Como cada 25 de enero, la Cava de Manantiales en General Madariaga fue el punto de encuentro para recordar a José Luis Cabezas, el reportero gráfico cuyo asesinato en 1997 se convirtió en un símbolo de la lucha por la libertad de prensa. Este sábado se cumplieron 29 años de aquel crimen que marcó un antes y un después en el periodismo argentino.
El acto, presidido por el intendente local, contó con la presencia de autoridades municipales, colegas periodistas, amigos y el representante legal de la familia Cabezas. En su discurso, el jefe comunal destacó 'la importancia de no renunciar en la búsqueda de justicia' y de mantener viva la memoria del fotógrafo.
Gabriel Michi, colega y amigo íntimo de Cabezas, tomó la palabra con emoción. Dirigiéndose a la comunidad de Madariaga, expresó: “Quiero agradecer... por mantener viva la memoria y cuidado de este espacio que es muy doloroso para todos nosotros porque aquí asesinaron a José Luis, pero que es necesario que esté así para poder recordar lo que significó este crimen para la Argentina”.

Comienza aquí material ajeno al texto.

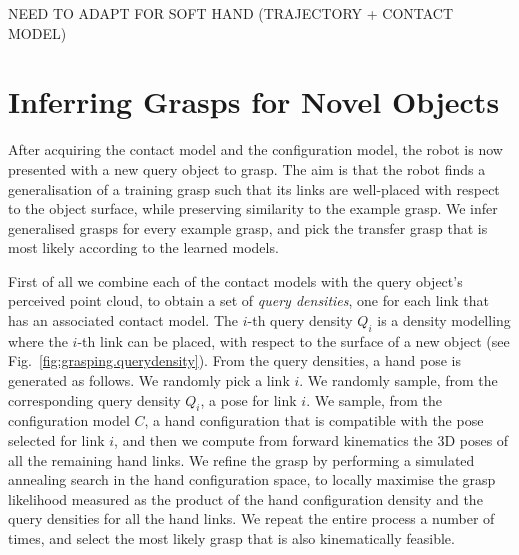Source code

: \documentclass[a4paper, 10pt, conference]{ieeeconf}      %
\newcommand{\fig}{Fig.~}
\newcommand{\rl}{L}
\newcommand{\hc}{C}
\newcommand{\qd}{Q}
\begin{document}
NEED TO ADAPT FOR SOFT HAND (TRAJECTORY + CONTACT MODEL)

\section{Inferring Grasps for Novel Objects}
\label{sec:infer}

After acquiring the contact model and the configuration model, the robot is now presented with a new query object to grasp. The aim is that the robot finds a generalisation of a training grasp such that its links are well-placed with respect to the object surface, while preserving similarity to the example grasp. We infer generalised grasps for every example grasp, and pick the transfer grasp that is most likely according to the learned models.


First of all we combine each of the contact models with the query object's perceived point cloud, to obtain a set of {\em query densities}, one for each link that has an associated contact model. The $i$-th query density $\qd_i$ is a density modelling where the $i$-th link can be placed, with respect to the surface of a new object (see \fig\ref{fig:grasping.querydensity}). From the query densities, a hand pose is generated as follows. We randomly pick a link $i$. We randomly sample, from the corresponding query density $\qd_i$, a pose for link $i$. We sample, from the configuration model $\hc$, a hand configuration that is compatible with the pose selected for link $i$, and then we compute from forward kinematics the 3D poses of all the remaining hand links. We refine the grasp by performing a simulated annealing search in the hand configuration space, to locally maximise the grasp likelihood measured as the product of the hand configuration density and the query densities for all the hand links.
We repeat the entire process a number of times, and select the most likely grasp that is also kinematically feasible.
\end{document}
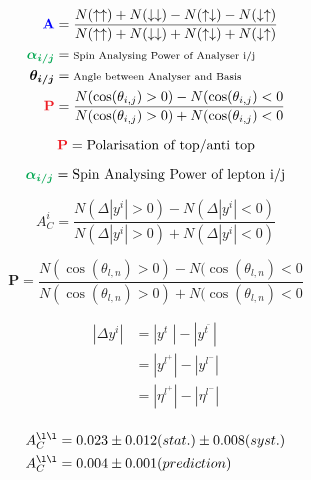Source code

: \begin{equation}
	\begin{aligned}
	    	\textcolor{blue}{\mathbf{A}} &=\frac{N(\uparrow \uparrow) + N(\downarrow \downarrow) - N(\uparrow \downarrow) - N(\downarrow \uparrow)}{N(\uparrow \uparrow) + N(\downarrow \downarrow) + N(\uparrow \downarrow) + N(\downarrow \uparrow)} \\
		\textcolor{Green}{\boldsymbol{\alpha_{i/j}}} &= \text{\scriptsize{Spin Analysing Power of Analyser i/j}} \\
		\boldsymbol{\theta_{i/j}} &= \text{\scriptsize{Angle between Analyser and Basis}}\\
                \textcolor{Red}{\mathbf{P}} &= \frac{N(\cos(\theta_{i,j}) > 0) - N(\cos(\theta_{i,j}) < 0}{N(\cos(\theta_{i,j}) > 0) + N(\cos(\theta_{i,j}) < 0} \\
	\end{aligned}
\end{equation}

\begin{equation}
    \textcolor{Red}{\mathbf{P}} = \text{Polarisation of top/anti top}
\end{equation}

\begin{equation}
    \textcolor{Green}{\boldsymbol{\alpha_{i/j}}} = \text{Spin Analysing Power of lepton i/j}
\end{equation}

\begin{equation}
	A^{i}_{C} = \frac{N(\Delta |y^i| > 0) - N(\Delta |y^i| < 0)}{N(\Delta |y^i| > 0) + N(\Delta |y^i| < 0)}
\end{equation}

\begin{equation}
	\mathbf{P} = \frac{N(\cos(\theta_{l,n}) > 0) - N(\cos(\theta_{l,n}) < 0}{N(\cos(\theta_{l,n}) > 0) + N(\cos(\theta_{l,n}) < 0}
\end{equation}

\begin{equation}
	\begin{aligned}
	|\Delta y^i | &= |y^{t~~}| - |y^{\bar{t~~}}| \\
	                 &= |y^{l^{+}}| - |y^{l^{-}}| \\
	                 &= |\eta^{l^{+}}| - |\eta^{l^{-}}| \\
	\end{aligned}
\end{equation}


\begin{equation}
	\begin{aligned}
	A^{\l\l}_C &= 0.023 \pm 0.012 (stat.) \pm 0.008 (syst.) \\
	A^{\l\l}_C &= 0.004 \pm 0.001 (prediction)
	\end{aligned}
\end{equation}

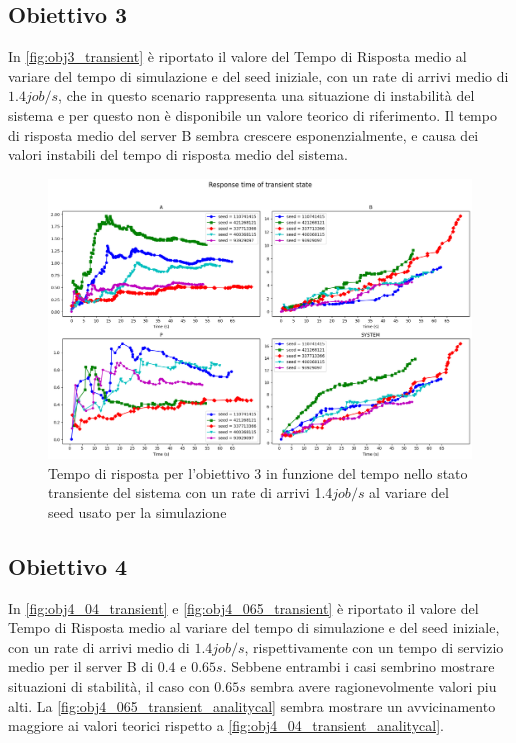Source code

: \subsection{Obiettivo 3}

In \autoref{fig:obj3_transient} è riportato il valore del Tempo di Risposta medio al variare del tempo di simulazione e del seed iniziale, con un rate di arrivi medio di $1.4 job/s$, che in questo scenario rappresenta una situazione di instabilità del sistema e per questo non è disponibile un valore teorico di riferimento. Il tempo di risposta medio del server B sembra crescere esponenzialmente, e causa dei valori instabili del tempo di risposta medio del sistema. 

\begin{figure}
    \centering
    \includegraphics[width=\linewidth]{figs/appendices/transient/obj3-transient-rtime.png}
    \caption{Tempo di risposta per l'obiettivo 3 in funzione del tempo nello stato transiente del sistema con un rate di arrivi 1.4$job/s$ al variare del seed usato per la simulazione}
    \label{fig:obj3_transient}
\end{figure}

\subsection{Obiettivo 4}

In \autoref{fig:obj4_04_transient} e \autoref{fig:obj4_065_transient} è riportato il valore del Tempo di Risposta medio al variare del tempo di simulazione e del seed iniziale, con un rate di arrivi medio di $1.4 job/s$, rispettivamente con un tempo di servizio medio per il server B di $0.4$ e $0.65s$. Sebbene entrambi i casi sembrino mostrare situazioni di stabilità, il caso con $0.65s$ sembra avere ragionevolmente valori piu alti. La \autoref{fig:obj4_065_transient_analitycal} sembra mostrare un avvicinamento maggiore ai valori teorici rispetto a \autoref{fig:obj4_04_transient_analitycal}.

En representación de la familia, el abogado Dr. Alejandro Vecchi transmitió el agradecimiento de los allegados del fotógrafo hacia las autoridades y los vecinos por el respeto sostenido a lo largo de los años. Al finalizar su intervención, Vecchi cerró con la consigna que desde hace casi tres décadas resume el reclamo: “NO SE OLVIDEN DE JOSÉ LUIS CABEZAS”.
El crimen de Cabezas, ocurrido el 25 de enero de 1997 cuando fue secuestrado, asesinado y su cuerpo incinerado dentro de su auto, fue un caso emblemático que expuso los vínculos entre el poder, la corrupción y la violencia contra la prensa. El lugar del homenaje, la Cava de Manantiales, es el sitio exacto donde se encontraron sus restos, transformado en un espacio de memoria permanente.